Fast feature development and productivity for mobile engineers has long been held up by mobile UI testing, which is a slow but essential process. While new automated UI testing technologies like UI Automator or Espresso have helped developers write UI tests, these tools do not keep the code clean, organized, and easy to read. This ultimately hurts productivity and scalability and continues to make UI testing a development bottleneck.
Fortunately, companies struggling with UI testing can enhance UI test automation tools by using a Fluent design pattern to create easy to read, manageable tests that are fast to implement and will enable scalability.
At DoorDash, testing all the UI scenarios of a new build would take two full days for three developers and one QA, which slowed our development cycle to one release every two weeks. This process, while essential to catching harmful user bugs, hurt the team’s morale and productivity overall. To solve this problem we built a Fluent design pattern-based framework that enabled us to utilize UI automation tools by making tests easy to read and scalable.
To demonstrate how we increased our testing velocity we will first go through the problems with using UI Automator and other approaches to testing.
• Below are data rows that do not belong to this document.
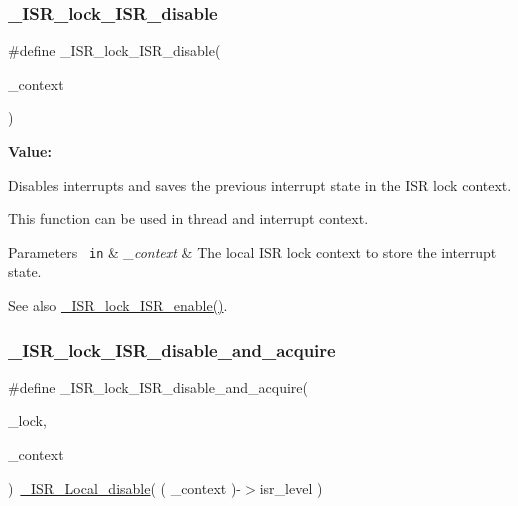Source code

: \subsubsection{\texorpdfstring{\_ISR\_lock\_ISR\_disable}{\_ISR\_lock\_ISR\_disable}}
{\footnotesize\ttfamily \#define \+\_\+\+I\+S\+R\+\_\+lock\+\_\+\+I\+S\+R\+\_\+disable(\begin{DoxyParamCaption}\item[{}]{\+\_\+context }\end{DoxyParamCaption})}

{\bfseries Value\+:}
\begin{DoxyCode}{0}
\DoxyCodeLine{\textcolor{keywordflow}{do} \{ \(\backslash\)}

\end{DoxyCode}


Disables interrupts and saves the previous interrupt state in the I\+SR lock context. 

This function can be used in thread and interrupt context.


\begin{DoxyParams}[1]{Parameters}
\mbox{\texttt{ in}}  & {\em \+\_\+context} & The local I\+SR lock context to store the interrupt state.\\
\hline
\end{DoxyParams}
\begin{DoxySeeAlso}{See also}
\mbox{\hyperlink{group__RTEMSScoreISRLocks_ga2a9af8c6d9bdc4c652759c84df115559}{\+\_\+\+I\+S\+R\+\_\+lock\+\_\+\+I\+S\+R\+\_\+enable()}}. 
\end{DoxySeeAlso}
\mbox{\label{group__RTEMSScoreISRLocks_gaa4ecfcd40e90531bdd3c348a99b3b7d9}} 
\subsubsection{\texorpdfstring{\_ISR\_lock\_ISR\_disable\_and\_acquire}{\_ISR\_lock\_ISR\_disable\_and\_acquire}}
{\footnotesize\ttfamily \#define \+\_\+\+I\+S\+R\+\_\+lock\+\_\+\+I\+S\+R\+\_\+disable\+\_\+and\+\_\+acquire(\begin{DoxyParamCaption}\item[{}]{\+\_\+lock,  }\item[{}]{\+\_\+context }\end{DoxyParamCaption})~\mbox{\hyperlink{group__RTEMSScoreISR_ga2a829f51f98576aa596562985e1df2fc}{\+\_\+\+I\+S\+R\+\_\+\+Local\+\_\+disable}}( ( \+\_\+context )-\/$>$isr\+\_\+level )}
Then, we will introduce design patterns, Fluent design patterns, and how we implemented these at DoorDash
The challenges of UI testing
Fast, scalable UI testing is a key challenge in ensuring mobile app development is bug-free, because test automation tools do not produce easy to read, scalable tests and alternatives are equally time consuming.
While tools like UI Automator or Espresso using Android Studio have made it easier for engineers to start writing tests on Android to simulate user behavior, on their own the tests are difficult to understand and manage at scale. While testing may be fine at the start, increasing the number of tests makes it more difficult to understand the test code, causing a maintenance problem in the long run.
Test automation tools can produce test code where each action is described in three to four lines of instructions, rather than having concise lines with clear descriptors, using business language, as shown in Figure 1, below:
The alternative to using automated testing platforms is to outsource to manual testers. Unfortunately, this does not really save time because manual testers require knowledge transfers and managing the delegation takes almost as much time and effort as having developers do the testing themselves. Additionally, manual testing is not as accurate as automated testing, as it allows for more human errors, and it is not cost effective for high volume regression.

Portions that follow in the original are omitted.